Köylerden birinde Ankhar adında bir adam yaşarmış. Kendi halinde biriymiş. Tarlada işine gelir gider, evde karısı onu bekler; sıradan bir hayat yaşarlarmış. Bir gün Ankhar hasta olmuş ve çareyi uzak diyarlarda aramak için eşini ve çocuklarını köyde tek başına bırakarak, yola koyulmuş.

Karısı Meyd kocasının yokluğuna alışamadığı için hasta olup yataklara düştüğünde kızı Ceyd’in çalışıp evi geçindirmekten başka çaresi kalmamış. O zaman kadar tüm hayatını evde, el bebek gül bebek geçiren Ceyd ne yapsın, nereden başlasın bir türlü bilemiyormuş. Bildiği tek şey eğer çalışıp para kazanmazsa aç kalacağıymış. Hatta sadece kendisi aç kalsa yine iyi, tüm ailesi aç kalacakmış. Ceyd de buna razı olamayacağı için ne iş olursa olsun çalışmaya kararlıymış.

Pamuk tarlasında başlamış önce. Bembeyaz pamuklar gözüne pek bir hoş görünmüş. “Ah” demiş kendi kendine “İşte hayallerimin yaşamını bembeyaz tarlada çalışarak karşılayabilirim!” Gel zaman git zaman yorulmuş Ceyd. Ne tarla eskisi kadar beyaz görünüyormuş gözüne, ne de yaptığı işe dermanı kalıyormuş. Kendini çaresiz hissederek toplarken pamukları, uzak diyarlardan gelen tüccarlarla yolu kesişmiş Ceyd’in. Çölü geçip başka diyarlara giderse, daha çok para kazanabileceği bir iş bulabilirmiş. Hem belki tüccarlardan biri onu beğenir ve evlenirse hiç çalışmak zorunda kalmazmış.

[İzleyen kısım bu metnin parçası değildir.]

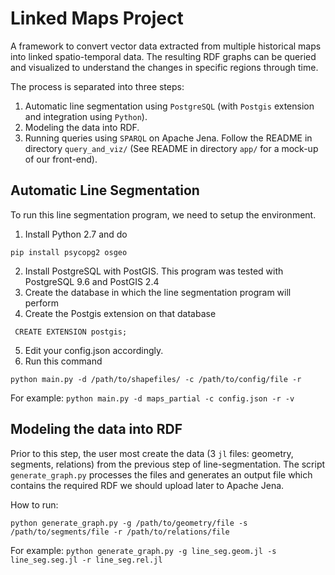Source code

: # Linked Maps Project

A framework to convert vector data extracted from multiple historical maps into linked spatio-temporal data.
The resulting RDF graphs can be queried and visualized to understand the changes in specific regions through time.

The process is separated into three steps:

1. Automatic line segmentation using `PostgreSQL` (with `Postgis` extension and integration using `Python`). 
2. Modeling the data into RDF.
3. Running queries using `SPARQL` on Apache Jena. Follow the README in directory `query_and_viz/` (See README in directory `app/` for a mock-up of our front-end).


## Automatic Line Segmentation

To run this line segmentation program, we need to setup the environment.
1. Install Python 2.7 and do
```
pip install psycopg2 osgeo
```
2. Install PostgreSQL with PostGIS. This program was tested with PostgreSQL 9.6 and PostGIS 2.4
3. Create the database in which the line segmentation program will perform
4. Create the Postgis extension on that database
```
 CREATE EXTENSION postgis;
```
5. Edit your config.json accordingly.
6. Run this command
```
python main.py -d /path/to/shapefiles/ -c /path/to/config/file -r
```
For example:  `python main.py -d maps_partial -c config.json -r -v`


## Modeling the data into RDF

Prior to this step, the user most create the data (3 `jl` files: geometry, segments, relations) from the previous step of line-segmentation.
The script `generate_graph.py` processes the files and generates an output file which contains the required RDF we should upload later to Apache Jena.

How to run:
```
python generate_graph.py -g /path/to/geometry/file -s /path/to/segments/file -r /path/to/relations/file
```
For example: `python generate_graph.py -g line_seg.geom.jl -s line_seg.seg.jl -r line_seg.rel.jl`


<!--

Finalize Visualization! Revise this:

`docker cp linkedmaps:/linked-maps/lnkd_mp_grph.ttl ./lnkd_mp_grph.ttl`
`docker build -t jena-fuseki ./query_and_viz/`
`docker run -p 3030:3030 -e ADMIN_PASSWORD=1234 jena-fuseki`

Open your browser and enter `http://localhost:3030/`
Manage datasets -> add new dataset -> create dataset
Select "upload data" on the dataset you created, and 
upload the `lnkd_mp_grph.ttl` found in the current working directory
Now you can run SPARQL queries under "dataset" section

    -->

Takılmış tüccarların peşine, ipekli elbiseli kadınlar gözüne pek bir hoş görünüyormuş kervan yolunda. İç çekerek bakıyormuş onlara, belki bir gün kendisinin de ipekli bir entarisi olurmuş umuduyla. Yolda bir tüccar Ceyd’e aşık olmuş; Ceyd’in de duyguları yok değilmiş hani. Adam’ın içine sinmeyen birkaç huyu varmış ama Ceyd böylesi bir tüccarı bir daha bulamam diye görmezden gelmiş içine sindiremediklerini. “Âşık ne de olsa” diye kendi kendinin gözünü ipekli şallarla bağlamış Ceyd; bir sürü hakarete maruz kalmış kalmasına ama bir türlü tüccarı bırakamamış.

Vaat edilen uzak diyarlar baya bir uzak ama bir o kadar da güzellikten yoksunmuş. Evin dört duvarı arasında Ceyd; anne özlemi, hayat kargaşası, belirsizlikler derken iyice bunalır olmuş. İş bu ya, tüccar da varını yoğunu kaybetmiş. Hayatın yükü yine Ceyd’in kucağına düşmüş. Hem de yolunu, izini, dilini bilmediği bir diyarda. Ne iş bulduysa yapmış Ceyd. Kazandığı iki kuruş paraya da tüccar el koyuyor,  o el koymasa yeme içmeye gidiyormuş parası. Tüccar da kendini iyiden iyiye salmış, içkiye haşhaşa vurmuş.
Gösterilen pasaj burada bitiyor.